Refining gold, removing the dross. |
My gratitudes for Friday:
1. Met with a client today, the time we spent was powerful and rewarding. I enjoy seeing progress and I'm happy helping others deal with long-term issues, many of them stemming from childhood. I love seeing others celebrating life more than they ever have.
2. This evening, I had dinner with a friend of seven plus years. Afterwards he spoke at an event and I tagged along. It's fun seeing another person using their craft. My friend has quirky humor that I delight in. I like the honesty we share----it meets my need for communication, belonging, inclusion, love, respect and support.
"Improvements "
My life is in transition. I'm about to make major improvements in my life. I don't call changes, "changes." I call them improvements. Most people don't like change, nor do I; but we don't mind improvements. I'm eager to see the outcome. I know a month from now I'll be happy settling into a new environment. I believe I'll have greater peace of mind, not that I don't delight in it, now.
As a kid, my image of the hand of God, was that of punishment. I was brought up fearing a wrathful, harsh, unforgiving God. Like Greek mythology, I felt that if I misbehaved, I might very well be hit with a lightning bolt. All that would remain that would speak of my existence would be a greasy smudge on the sidewalk, where I once stood. That image of Him is long gone. In its place is knowledge of a God whose hand is loving, gracious, quick to forgive and desires the best for me. What a change. Am I glad.
3. I revel in experiencing a God who is patient, kind; I know a God who frees me from issues in my character that do not serve my best interests. Am I glad.
4. Knowing that I can't change the areas where I struggle through the dint of my will power, makes me pretty thankful.
The pressure is off of me. I'm mindful that I need God's power to remove the frailties in my life. The areas in my life needing growth are many.

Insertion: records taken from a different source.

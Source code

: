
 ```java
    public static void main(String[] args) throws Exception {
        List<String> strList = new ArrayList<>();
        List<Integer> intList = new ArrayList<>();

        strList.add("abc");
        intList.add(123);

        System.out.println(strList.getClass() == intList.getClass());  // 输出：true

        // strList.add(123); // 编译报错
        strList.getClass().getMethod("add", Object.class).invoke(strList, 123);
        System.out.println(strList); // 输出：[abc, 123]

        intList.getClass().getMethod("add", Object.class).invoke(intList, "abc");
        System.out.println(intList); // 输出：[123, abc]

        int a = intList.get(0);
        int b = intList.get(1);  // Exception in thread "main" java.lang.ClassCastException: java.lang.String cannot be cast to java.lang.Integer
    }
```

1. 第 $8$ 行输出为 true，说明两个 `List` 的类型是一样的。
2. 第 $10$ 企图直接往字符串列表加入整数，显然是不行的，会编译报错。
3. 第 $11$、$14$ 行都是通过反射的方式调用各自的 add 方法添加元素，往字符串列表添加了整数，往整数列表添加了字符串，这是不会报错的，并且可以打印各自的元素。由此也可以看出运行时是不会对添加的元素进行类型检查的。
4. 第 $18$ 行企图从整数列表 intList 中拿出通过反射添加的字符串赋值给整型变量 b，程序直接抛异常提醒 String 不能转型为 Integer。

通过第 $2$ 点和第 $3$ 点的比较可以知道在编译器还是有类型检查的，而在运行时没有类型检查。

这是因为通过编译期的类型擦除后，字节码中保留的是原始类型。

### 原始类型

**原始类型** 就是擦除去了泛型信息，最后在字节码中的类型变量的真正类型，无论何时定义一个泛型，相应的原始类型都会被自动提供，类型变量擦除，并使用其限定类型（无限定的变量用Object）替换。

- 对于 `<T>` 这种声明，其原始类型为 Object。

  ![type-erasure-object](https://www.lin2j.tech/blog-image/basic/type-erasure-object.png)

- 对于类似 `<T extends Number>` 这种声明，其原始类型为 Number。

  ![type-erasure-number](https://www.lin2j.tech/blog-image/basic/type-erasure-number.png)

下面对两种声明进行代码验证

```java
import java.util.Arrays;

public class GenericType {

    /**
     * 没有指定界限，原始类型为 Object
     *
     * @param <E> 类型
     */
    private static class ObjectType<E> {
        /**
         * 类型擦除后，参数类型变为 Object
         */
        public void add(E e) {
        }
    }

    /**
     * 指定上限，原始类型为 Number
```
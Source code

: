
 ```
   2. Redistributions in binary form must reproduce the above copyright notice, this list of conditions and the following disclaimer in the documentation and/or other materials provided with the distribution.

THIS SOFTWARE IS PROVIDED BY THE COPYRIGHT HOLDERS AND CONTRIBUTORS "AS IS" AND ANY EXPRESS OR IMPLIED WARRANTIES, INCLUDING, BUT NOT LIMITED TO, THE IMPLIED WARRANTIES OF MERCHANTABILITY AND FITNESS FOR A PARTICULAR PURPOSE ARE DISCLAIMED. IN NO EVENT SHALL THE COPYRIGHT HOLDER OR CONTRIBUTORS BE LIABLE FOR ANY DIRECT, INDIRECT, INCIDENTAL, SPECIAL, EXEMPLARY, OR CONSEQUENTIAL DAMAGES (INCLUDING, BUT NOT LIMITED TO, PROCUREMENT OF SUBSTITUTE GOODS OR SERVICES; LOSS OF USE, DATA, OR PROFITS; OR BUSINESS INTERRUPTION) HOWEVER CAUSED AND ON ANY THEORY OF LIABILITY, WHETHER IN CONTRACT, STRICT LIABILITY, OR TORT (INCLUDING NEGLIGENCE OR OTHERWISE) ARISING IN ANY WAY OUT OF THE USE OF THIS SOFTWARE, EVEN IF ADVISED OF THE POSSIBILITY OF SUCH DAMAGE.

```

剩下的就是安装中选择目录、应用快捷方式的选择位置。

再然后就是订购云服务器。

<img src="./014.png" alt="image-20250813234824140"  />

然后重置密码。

The good news is that I've seen tremendous growth, over the past years. The wonderful thing is knowing that the best in my life is yet to come. Life gets richer and more satisfying as I yield the dross of my life into God's hands, knowing that He alone refines me.
Please, have a great and grateful Saturday. Keep posting your thoughts about this post, even if you read this months from now. I learn from you, when you do. As always, take what you like and leave the rest.